Z cyklu wieczornych przemyśleń
Tyle szumu o walkę z dyskryminacją, tyle lat starań o równość dla wszystkich ludzi. Nie ważne, jakiego koloru masz skórę, z jakiej pochodzisz społeczności i do jakiego boga się modlisz. Wszyscy jesteśmy równi i wszyscy mamy te same prawa — te słowa były na ustach polityków. Co mamy dzisiaj? Ci sami politycy wprowadzają nowe zasady społeczne, które dzielą ludzi i dyskryminują ich jak chyba nigdy dotąd. Od teraz twoja obecność może być zaklasyfikowana jako zagrożenie dla społeczeństwa, odbierają ci konstytucyjne prawa i zakazują korzystania z naturalnych elementów zaspokajania potrzeb międzyludzkich. Najgorsze w tym wszystkim jest to, że część społeczeństwa chce tego, domaga się podziałów. Zobaczcie co się dziś dzieje, jak łatwo podzielono ludzi, jak łatwo wprowadzono wymogi niezgodne z prawem. Decyzje sklepu z ciastkami są ponad prawem. Ekspedientka jest ponad sądem. Polityk zna się na medycynie, niezgadzający się z nim lekarz jest karany. Człowiek myślący jest uważany za idiotę narażającego na śmierć lub ciężką chorobę cały naród. Głupek jest światłem wiedzy i omnibusem.

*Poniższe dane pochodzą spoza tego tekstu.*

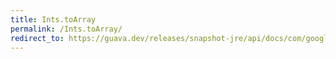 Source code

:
 ```yaml
---
title: Ints.toArray
permalink: /Ints.toArray/
redirect_to: https://guava.dev/releases/snapshot-jre/api/docs/com/google/common/primitives/Ints.html#toArray-java.util.Collection-
---
```


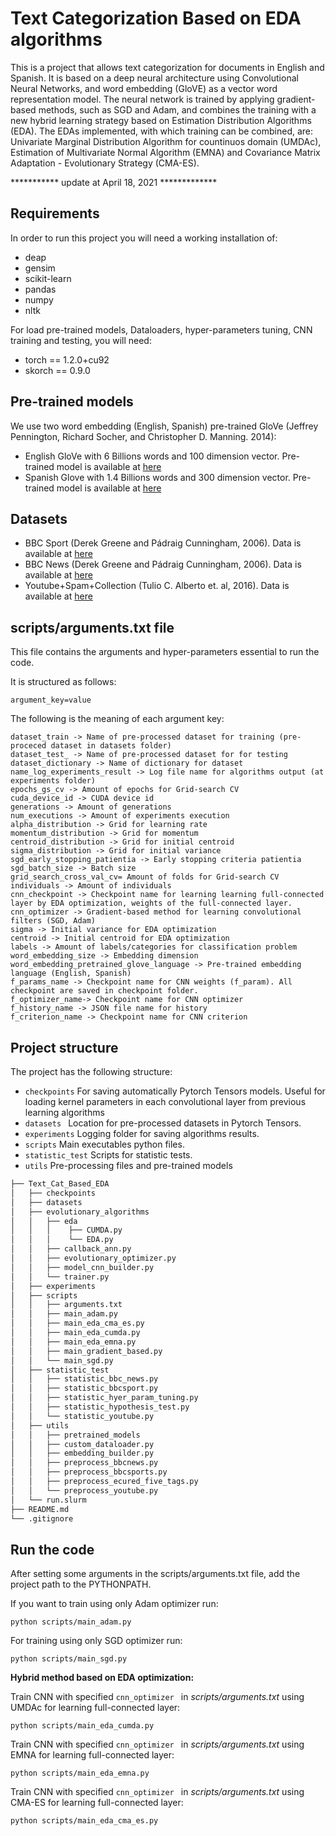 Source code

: # Text Categorization Based on EDA algorithms

This is a project that allows text categorization for documents in English and Spanish. It is based on a deep neural architecture using Convolutional Neural Networks, and word embedding (GloVE) as a vector word representation model. The neural network is trained by applying gradient-based methods, such as SGD and Adam, and combines the training with a new hybrid learning strategy based on Estimation Distribution Algorithms (EDA). The EDAs implemented, with which training can be combined, are: Univariate Marginal Distribution Algorithm for countinuos domain (UMDAc), Estimation of Multivariate Normal Algorithm (EMNA) and Covariance Matrix Adaptation - Evolutionary Strategy (CMA-ES).

*********** update at April 18, 2021 *************

## Requirements

In order to run this project you will need a working installation of:

+ deap
+ gensim
+ scikit-learn
+ pandas
+ numpy
+ nltk

For load pre-trained models, Dataloaders, hyper-parameters tuning, CNN training and testing, you will need:
+ torch == 1.2.0+cu92
+ skorch == 0.9.0

## Pre-trained models

We use two word embedding (English, Spanish) pre-trained GloVe (Jeffrey Pennington, Richard Socher, and Christopher D. Manning. 2014):

+ English GloVe with 6 Billions words and 100 dimension vector. Pre-trained model is available at [here](http://nlp.stanford.edu/data/glove.6B.zip)
+ Spanish Glove with 1.4 Billions words and 300 dimension vector. Pre-trained model is available at [here](http://dcc.uchile.cl/~jperez/word-embeddings/glove-sbwc.i25.vec.gz)

## Datasets

+ BBC Sport (Derek Greene and Pádraig Cunningham, 2006). Data is available at [here](http://mlg.ucd.ie/files/datasets/bbc-fulltext.zip)
+ BBC News (Derek Greene and Pádraig Cunningham, 2006). Data is available at [here](http://mlg.ucd.ie/files/datasets/bbcsport-fulltext.zip)
+ Youtube+Spam+Collection (Tulio C. Alberto et. al, 2016). Data is available at [here](https://archive.ics.uci.edu/ml/datasets/YouTube+Spam+Collection)

## scripts/arguments.txt file

This file contains the arguments and hyper-parameters essential to run the code. 

It is structured as follows:

```shell
argument_key=value
```
The following is the meaning of each argument key:
```shell
dataset_train -> Name of pre-processed dataset for training (pre-proceced dataset in datasets folder)
dataset_test_ -> Name of pre-processed dataset for for testing 
dataset_dictionary -> Name of dictionary for dataset
name_log_experiments_result -> Log file name for algorithms output (at experiments folder)
epochs_gs_cv -> Amount of epochs for Grid-search CV
cuda_device_id -> CUDA device id
generations -> Amount of generations
num_executions -> Amount of experiments execution
alpha_distribution -> Grid for learning rate 
momentum_distribution -> Grid for momentum
centroid_distribution -> Grid for initial centroid
sigma_distribution -> Grid for initial variance
sgd_early_stopping_patientia -> Early stopping criteria patientia
sgd_batch_size -> Batch size
grid_search_cross_val_cv= Amount of folds for Grid-search CV
individuals -> Amount of individuals
cnn_checkpoint -> Checkpoint name for learning learning full-connected layer by EDA optimization, weights of the full-connected layer. 
cnn_optimizer -> Gradient-based method for learning convolutional filters (SGD, Adam) 
sigma -> Initial variance for EDA optimization
centroid -> Initial centroid for EDA optimization
labels -> Amount of labels/categories for classification problem
word_embedding_size -> Embedding dimension
word_embedding_pretrained_glove_language -> Pre-trained embedding language (English, Spanish)
f_params_name -> Checkpoint name for CNN weights (f_param). All checkpoint are saved in checkpoint folder.
f_optimizer_name-> Checkpoint name for CNN optimizer
f_history_name -> JSON file name for history
f_criterion_name -> Checkpoint name for CNN criterion
```
## Project structure
The project has the following structure:
+ `checkpoints` For saving automatically Pytorch Tensors models. Useful for loading kernel parameters in each convolutional layer from previous learning algorithms
+ `datasets ` Location for pre-processed datasets in Pytorch Tensors.
+ `experiments` Logging folder for saving algorithms results.
+ `scripts` Main executables python files.
+ `statistic_test` Scripts for statistic tests.
+ `utils` Pre-processing files and pre-trained models
```bash
├── Text_Cat_Based_EDA
│   ├── checkpoints
│   ├── datasets
│   ├── evolutionary_algorithms
│   │   ├── eda
│   │   │    ├── CUMDA.py
│   │   │    └── EDA.py
│   │   ├── callback_ann.py
│   │   ├── evolutionary_optimizer.py
│   │   ├── model_cnn_builder.py
│   │   └── trainer.py
│   ├── experiments
│   ├── scripts
│   │   ├── arguments.txt
│   │   ├── main_adam.py
│   │   ├── main_eda_cma_es.py
│   │   ├── main_eda_cumda.py
│   │   ├── main_eda_emna.py
│   │   ├── main_gradient_based.py
│   │   └── main_sgd.py
│   ├── statistic_test
│   │   ├── statistic_bbc_news.py
│   │   ├── statistic_bbcsport.py
│   │   ├── statistic_hyer_param_tuning.py
│   │   ├── statistic_hypothesis_test.py
│   │   └── statistic_youtube.py
│   ├── utils
│   │   ├── pretrained_models
│   │   ├── custom_dataloader.py
│   │   ├── embedding_builder.py
│   │   ├── preprocess_bbcnews.py
│   │   ├── preprocess_bbcsports.py
│   │   ├── preprocess_ecured_five_tags.py
│   │   └── preprocess_youtube.py
│   └── run.slurm
├── README.md
└── .gitignore
```

## Run the code

After setting some arguments in the scripts/arguments.txt file, add the project path to the PYTHONPATH.

If you want to train using only Adam optimizer run: 
```shell
python scripts/main_adam.py
```

For training using only SGD optimizer run: 
```shell
python scripts/main_sgd.py
```

**Hybrid method based on EDA optimization:**

Train CNN with specified `cnn_optimizer ` in _scripts/arguments.txt_ using UMDAc for learning full-connected layer:
```shell
python scripts/main_eda_cumda.py
```

Train CNN with specified `cnn_optimizer ` in _scripts/arguments.txt_ using EMNA for learning full-connected layer:
```shell
python scripts/main_eda_emna.py
```

Train CNN with specified `cnn_optimizer ` in _scripts/arguments.txt_ using CMA-ES for learning full-connected layer:
```shell
python scripts/main_eda_cma_es.py
```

Wykładnią dzisiejszych czasów jest głupota i prostota. Zaczęła się era dyskryminacji w świetle nowych standardów moralności i etyki. Walka o równość i sprawiedliwe traktowanie jednostki stała się oznaką szaleństwa. Dyskryminacja w imię wolności podporządkowanej idiokracji części społeczeństwa, żyjemy w świecie absurdu, utwierdzają mnie w tym słuchane slogany polityków.
Ale co ja tam wiem...
Musiałbym być politykiem, aby mieć prawo wypowiedzi na temat kultury, medycyny i moralności społecznej. Jeszcze mam? Nie i wy też już tego prawa nie macie.